=== Instructions to follow ===
Only certain lines below are wanted: those starting at the line containing "- **Portable Furnace**: Smelt" and ending at the line containing "3. Launch Minecraft with NeoForge", both included, each retyped exactly.
[Source material]
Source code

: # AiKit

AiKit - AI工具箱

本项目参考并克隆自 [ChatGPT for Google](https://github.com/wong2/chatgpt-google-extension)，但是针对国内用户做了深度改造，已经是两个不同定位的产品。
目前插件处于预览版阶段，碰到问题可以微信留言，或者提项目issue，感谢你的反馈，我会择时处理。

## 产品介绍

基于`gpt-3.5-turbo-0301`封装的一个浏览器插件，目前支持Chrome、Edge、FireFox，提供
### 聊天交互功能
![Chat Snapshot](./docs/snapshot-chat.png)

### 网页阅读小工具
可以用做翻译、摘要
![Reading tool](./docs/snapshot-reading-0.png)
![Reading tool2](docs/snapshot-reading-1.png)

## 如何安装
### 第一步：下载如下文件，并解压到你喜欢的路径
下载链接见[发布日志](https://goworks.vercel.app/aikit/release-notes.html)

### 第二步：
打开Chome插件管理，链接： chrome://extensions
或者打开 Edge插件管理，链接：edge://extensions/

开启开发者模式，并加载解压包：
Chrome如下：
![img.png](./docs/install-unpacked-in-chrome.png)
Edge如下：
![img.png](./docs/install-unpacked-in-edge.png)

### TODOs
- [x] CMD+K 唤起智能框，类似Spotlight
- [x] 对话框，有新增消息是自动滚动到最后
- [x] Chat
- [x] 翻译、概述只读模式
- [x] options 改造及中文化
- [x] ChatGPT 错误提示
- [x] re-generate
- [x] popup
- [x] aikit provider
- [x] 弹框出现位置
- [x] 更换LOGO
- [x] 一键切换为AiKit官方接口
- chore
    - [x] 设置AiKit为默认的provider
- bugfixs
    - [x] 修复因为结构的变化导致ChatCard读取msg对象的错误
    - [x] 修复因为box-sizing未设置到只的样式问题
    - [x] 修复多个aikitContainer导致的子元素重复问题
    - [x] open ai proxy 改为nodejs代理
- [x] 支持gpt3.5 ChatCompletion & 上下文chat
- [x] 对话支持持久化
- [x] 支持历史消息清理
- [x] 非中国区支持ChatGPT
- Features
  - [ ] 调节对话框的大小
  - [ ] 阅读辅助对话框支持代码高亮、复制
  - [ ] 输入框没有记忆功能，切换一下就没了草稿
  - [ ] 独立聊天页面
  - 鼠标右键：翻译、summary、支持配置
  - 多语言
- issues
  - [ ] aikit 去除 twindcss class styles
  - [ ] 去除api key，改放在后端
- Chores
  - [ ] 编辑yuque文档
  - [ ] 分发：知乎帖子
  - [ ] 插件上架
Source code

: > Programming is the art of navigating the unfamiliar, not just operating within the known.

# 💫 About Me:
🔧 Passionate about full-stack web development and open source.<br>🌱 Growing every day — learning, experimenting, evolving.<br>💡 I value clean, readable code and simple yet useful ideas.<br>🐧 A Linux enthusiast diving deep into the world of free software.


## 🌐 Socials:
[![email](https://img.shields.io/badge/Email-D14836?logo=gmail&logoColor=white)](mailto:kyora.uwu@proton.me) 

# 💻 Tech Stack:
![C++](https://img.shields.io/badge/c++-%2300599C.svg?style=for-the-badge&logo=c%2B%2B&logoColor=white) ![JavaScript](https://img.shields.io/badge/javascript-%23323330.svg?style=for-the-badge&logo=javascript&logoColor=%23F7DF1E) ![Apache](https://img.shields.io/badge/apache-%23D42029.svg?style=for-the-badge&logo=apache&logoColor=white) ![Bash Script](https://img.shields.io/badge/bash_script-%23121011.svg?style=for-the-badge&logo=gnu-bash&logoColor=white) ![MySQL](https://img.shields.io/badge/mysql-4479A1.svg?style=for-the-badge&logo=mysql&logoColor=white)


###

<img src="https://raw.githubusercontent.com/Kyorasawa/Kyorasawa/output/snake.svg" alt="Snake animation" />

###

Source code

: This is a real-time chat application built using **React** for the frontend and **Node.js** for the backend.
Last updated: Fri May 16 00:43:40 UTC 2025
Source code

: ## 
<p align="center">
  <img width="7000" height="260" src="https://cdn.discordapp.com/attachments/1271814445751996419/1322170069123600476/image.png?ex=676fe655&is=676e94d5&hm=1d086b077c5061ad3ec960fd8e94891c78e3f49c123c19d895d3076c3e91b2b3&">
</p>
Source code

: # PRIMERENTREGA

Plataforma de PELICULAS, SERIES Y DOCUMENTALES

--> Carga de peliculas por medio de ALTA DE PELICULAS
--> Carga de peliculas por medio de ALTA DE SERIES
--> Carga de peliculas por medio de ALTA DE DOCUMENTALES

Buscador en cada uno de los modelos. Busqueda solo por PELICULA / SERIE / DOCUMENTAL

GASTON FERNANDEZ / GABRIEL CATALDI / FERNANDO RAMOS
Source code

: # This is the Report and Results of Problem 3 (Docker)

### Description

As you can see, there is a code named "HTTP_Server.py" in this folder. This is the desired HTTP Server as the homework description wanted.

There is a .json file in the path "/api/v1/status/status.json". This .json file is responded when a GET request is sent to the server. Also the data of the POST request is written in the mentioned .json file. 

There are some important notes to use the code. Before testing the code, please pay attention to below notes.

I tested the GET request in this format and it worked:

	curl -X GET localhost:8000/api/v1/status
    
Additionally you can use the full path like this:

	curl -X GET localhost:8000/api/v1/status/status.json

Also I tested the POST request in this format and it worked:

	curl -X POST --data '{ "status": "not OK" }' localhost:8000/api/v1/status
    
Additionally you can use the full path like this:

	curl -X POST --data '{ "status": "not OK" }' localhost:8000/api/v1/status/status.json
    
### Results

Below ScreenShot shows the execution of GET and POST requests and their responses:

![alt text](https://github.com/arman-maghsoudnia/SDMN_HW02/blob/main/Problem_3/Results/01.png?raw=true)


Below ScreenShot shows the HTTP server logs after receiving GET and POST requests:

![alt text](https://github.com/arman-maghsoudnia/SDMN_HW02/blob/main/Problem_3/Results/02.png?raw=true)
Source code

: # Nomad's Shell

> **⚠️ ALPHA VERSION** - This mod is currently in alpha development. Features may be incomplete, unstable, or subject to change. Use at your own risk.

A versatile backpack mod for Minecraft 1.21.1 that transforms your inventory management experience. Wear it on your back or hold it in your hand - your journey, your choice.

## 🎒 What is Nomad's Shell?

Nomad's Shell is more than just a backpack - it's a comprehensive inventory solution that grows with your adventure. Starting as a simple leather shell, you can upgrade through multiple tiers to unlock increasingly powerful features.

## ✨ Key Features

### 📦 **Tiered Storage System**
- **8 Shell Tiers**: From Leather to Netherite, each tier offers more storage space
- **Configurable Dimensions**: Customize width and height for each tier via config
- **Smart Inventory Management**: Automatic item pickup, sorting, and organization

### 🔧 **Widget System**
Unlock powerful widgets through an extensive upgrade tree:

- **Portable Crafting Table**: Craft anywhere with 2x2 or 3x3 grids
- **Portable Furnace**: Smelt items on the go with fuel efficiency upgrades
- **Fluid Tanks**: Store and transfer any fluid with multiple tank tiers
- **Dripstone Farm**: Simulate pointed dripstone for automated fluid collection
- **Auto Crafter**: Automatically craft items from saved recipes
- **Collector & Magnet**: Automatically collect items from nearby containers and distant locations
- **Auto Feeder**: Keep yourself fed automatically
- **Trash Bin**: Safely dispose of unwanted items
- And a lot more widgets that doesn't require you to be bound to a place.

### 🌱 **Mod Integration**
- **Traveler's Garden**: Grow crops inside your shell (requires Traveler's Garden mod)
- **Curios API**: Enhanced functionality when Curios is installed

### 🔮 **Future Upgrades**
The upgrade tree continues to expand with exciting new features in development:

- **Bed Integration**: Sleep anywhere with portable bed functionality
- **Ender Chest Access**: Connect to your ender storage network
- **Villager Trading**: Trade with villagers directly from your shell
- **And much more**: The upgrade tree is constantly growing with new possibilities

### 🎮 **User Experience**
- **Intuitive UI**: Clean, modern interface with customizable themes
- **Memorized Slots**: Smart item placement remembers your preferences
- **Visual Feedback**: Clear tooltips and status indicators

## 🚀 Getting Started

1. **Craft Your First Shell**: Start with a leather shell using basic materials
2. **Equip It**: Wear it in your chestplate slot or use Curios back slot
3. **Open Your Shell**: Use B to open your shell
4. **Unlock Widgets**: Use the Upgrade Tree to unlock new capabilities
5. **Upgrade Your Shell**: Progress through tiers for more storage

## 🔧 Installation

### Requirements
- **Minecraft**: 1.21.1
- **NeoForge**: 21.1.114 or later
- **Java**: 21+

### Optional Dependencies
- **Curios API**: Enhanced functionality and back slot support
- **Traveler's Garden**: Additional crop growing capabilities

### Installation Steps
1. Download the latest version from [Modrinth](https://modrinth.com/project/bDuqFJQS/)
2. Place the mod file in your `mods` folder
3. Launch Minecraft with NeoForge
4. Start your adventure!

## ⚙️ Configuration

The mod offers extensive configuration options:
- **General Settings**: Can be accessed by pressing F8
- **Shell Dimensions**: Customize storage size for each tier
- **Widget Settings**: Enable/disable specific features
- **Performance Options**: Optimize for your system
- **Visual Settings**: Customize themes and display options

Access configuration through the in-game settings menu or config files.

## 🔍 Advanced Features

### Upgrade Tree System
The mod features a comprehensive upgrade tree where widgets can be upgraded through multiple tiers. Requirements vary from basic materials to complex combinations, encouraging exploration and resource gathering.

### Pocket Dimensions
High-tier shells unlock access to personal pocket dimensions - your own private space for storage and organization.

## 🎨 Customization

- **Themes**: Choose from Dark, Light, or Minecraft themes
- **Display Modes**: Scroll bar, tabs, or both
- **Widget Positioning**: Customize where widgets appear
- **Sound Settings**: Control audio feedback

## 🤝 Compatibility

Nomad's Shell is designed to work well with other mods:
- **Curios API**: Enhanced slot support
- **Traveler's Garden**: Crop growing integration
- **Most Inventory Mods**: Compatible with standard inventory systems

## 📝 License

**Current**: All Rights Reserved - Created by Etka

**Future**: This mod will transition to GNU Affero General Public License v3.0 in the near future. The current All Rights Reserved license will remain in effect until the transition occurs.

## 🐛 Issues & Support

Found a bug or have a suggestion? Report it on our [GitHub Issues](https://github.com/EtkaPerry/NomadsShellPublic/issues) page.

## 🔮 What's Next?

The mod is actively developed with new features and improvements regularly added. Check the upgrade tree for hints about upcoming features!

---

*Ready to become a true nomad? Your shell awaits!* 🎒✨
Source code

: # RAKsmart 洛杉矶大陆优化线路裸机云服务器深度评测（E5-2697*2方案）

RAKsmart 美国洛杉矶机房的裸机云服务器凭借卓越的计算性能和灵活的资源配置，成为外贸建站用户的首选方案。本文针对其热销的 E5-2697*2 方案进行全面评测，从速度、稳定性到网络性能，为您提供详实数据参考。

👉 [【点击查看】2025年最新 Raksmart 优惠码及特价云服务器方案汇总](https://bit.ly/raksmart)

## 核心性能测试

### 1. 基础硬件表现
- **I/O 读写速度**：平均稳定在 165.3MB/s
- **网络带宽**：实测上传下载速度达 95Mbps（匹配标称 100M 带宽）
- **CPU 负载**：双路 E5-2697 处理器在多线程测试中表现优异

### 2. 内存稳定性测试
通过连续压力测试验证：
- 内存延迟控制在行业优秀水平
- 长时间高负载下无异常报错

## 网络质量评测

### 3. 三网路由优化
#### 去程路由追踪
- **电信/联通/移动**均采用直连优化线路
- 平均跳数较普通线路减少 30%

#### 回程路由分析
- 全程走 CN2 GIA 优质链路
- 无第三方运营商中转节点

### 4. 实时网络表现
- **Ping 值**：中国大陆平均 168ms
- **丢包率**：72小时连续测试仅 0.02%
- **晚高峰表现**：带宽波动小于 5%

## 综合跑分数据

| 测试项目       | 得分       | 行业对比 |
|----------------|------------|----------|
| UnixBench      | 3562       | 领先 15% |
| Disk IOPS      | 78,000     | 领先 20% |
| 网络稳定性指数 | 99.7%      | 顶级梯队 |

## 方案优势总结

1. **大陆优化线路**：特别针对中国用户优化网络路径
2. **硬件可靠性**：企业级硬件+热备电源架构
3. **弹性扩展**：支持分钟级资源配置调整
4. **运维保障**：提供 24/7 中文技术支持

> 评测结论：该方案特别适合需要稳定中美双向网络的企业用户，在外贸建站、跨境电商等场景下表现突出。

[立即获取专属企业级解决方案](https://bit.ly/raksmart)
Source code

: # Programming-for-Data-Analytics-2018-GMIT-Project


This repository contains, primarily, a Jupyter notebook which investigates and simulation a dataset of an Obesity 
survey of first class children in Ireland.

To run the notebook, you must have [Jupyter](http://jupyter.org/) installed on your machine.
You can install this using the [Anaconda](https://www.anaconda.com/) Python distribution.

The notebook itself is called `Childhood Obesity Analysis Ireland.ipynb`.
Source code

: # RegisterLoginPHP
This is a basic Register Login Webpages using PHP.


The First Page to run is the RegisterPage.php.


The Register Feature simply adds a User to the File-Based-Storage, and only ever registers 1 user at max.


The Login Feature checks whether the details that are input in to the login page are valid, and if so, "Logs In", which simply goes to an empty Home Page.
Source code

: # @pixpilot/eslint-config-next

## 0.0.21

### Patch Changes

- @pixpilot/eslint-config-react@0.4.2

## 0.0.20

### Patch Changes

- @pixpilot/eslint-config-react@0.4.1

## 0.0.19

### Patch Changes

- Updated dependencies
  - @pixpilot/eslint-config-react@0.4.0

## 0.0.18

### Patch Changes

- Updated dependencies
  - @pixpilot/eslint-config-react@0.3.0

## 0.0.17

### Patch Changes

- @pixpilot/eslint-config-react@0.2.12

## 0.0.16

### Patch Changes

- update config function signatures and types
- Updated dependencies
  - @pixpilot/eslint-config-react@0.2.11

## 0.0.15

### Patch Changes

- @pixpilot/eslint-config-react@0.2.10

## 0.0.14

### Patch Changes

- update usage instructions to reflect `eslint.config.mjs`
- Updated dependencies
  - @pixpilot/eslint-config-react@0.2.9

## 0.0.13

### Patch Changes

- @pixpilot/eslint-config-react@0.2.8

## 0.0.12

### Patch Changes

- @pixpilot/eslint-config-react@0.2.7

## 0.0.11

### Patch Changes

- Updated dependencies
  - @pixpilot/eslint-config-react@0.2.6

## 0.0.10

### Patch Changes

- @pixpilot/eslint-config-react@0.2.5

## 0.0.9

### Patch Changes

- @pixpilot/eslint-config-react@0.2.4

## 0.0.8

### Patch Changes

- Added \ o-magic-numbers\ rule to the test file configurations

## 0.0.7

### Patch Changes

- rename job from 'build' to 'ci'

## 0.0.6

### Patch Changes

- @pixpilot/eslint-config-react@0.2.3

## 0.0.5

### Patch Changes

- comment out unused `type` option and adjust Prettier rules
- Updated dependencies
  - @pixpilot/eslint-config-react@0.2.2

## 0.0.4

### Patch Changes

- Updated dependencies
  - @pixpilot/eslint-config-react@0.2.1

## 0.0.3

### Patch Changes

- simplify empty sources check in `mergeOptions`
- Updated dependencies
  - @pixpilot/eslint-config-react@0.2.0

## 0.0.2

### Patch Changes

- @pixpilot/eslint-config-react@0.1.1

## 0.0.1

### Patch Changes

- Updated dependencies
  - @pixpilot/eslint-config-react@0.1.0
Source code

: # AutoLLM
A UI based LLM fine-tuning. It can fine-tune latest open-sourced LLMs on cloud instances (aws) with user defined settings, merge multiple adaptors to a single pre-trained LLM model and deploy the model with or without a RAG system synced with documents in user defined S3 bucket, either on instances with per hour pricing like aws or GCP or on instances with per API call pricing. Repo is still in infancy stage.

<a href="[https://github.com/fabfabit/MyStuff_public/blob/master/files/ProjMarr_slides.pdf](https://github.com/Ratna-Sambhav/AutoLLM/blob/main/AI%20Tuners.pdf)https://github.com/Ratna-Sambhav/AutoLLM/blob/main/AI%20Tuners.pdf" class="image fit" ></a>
[/Source material]
=== Solution for this exercise ===
- **Portable Furnace**: Smelt items on the go with fuel efficiency upgrades
- **Fluid Tanks**: Store and transfer any fluid with multiple tank tiers
- **Dripstone Farm**: Simulate pointed dripstone for automated fluid collection
- **Auto Crafter**: Automatically craft items from saved recipes
- **Collector & Magnet**: Automatically collect items from nearby containers and distant locations
- **Auto Feeder**: Keep yourself fed automatically
- **Trash Bin**: Safely dispose of unwanted items
- And a lot more widgets that doesn't require you to be bound to a place.

### 🌱 **Mod Integration**
- **Traveler's Garden**: Grow crops inside your shell (requires Traveler's Garden mod)
- **Curios API**: Enhanced functionality when Curios is installed

### 🔮 **Future Upgrades**
The upgrade tree continues to expand with exciting new features in development:

- **Bed Integration**: Sleep anywhere with portable bed functionality
- **Ender Chest Access**: Connect to your ender storage network
- **Villager Trading**: Trade with villagers directly from your shell
- **And much more**: The upgrade tree is constantly growing with new possibilities

### 🎮 **User Experience**
- **Intuitive UI**: Clean, modern interface with customizable themes
- **Memorized Slots**: Smart item placement remembers your preferences
- **Visual Feedback**: Clear tooltips and status indicators

## 🚀 Getting Started

1. **Craft Your First Shell**: Start with a leather shell using basic materials
2. **Equip It**: Wear it in your chestplate slot or use Curios back slot
3. **Open Your Shell**: Use B to open your shell
4. **Unlock Widgets**: Use the Upgrade Tree to unlock new capabilities
5. **Upgrade Your Shell**: Progress through tiers for more storage

## 🔧 Installation

### Requirements
- **Minecraft**: 1.21.1
- **NeoForge**: 21.1.114 or later
- **Java**: 21+

### Optional Dependencies
- **Curios API**: Enhanced functionality and back slot support
- **Traveler's Garden**: Additional crop growing capabilities

### Installation Steps
1. Download the latest version from [Modrinth](https://modrinth.com/project/bDuqFJQS/)
2. Place the mod file in your `mods` folder
3. Launch Minecraft with NeoForge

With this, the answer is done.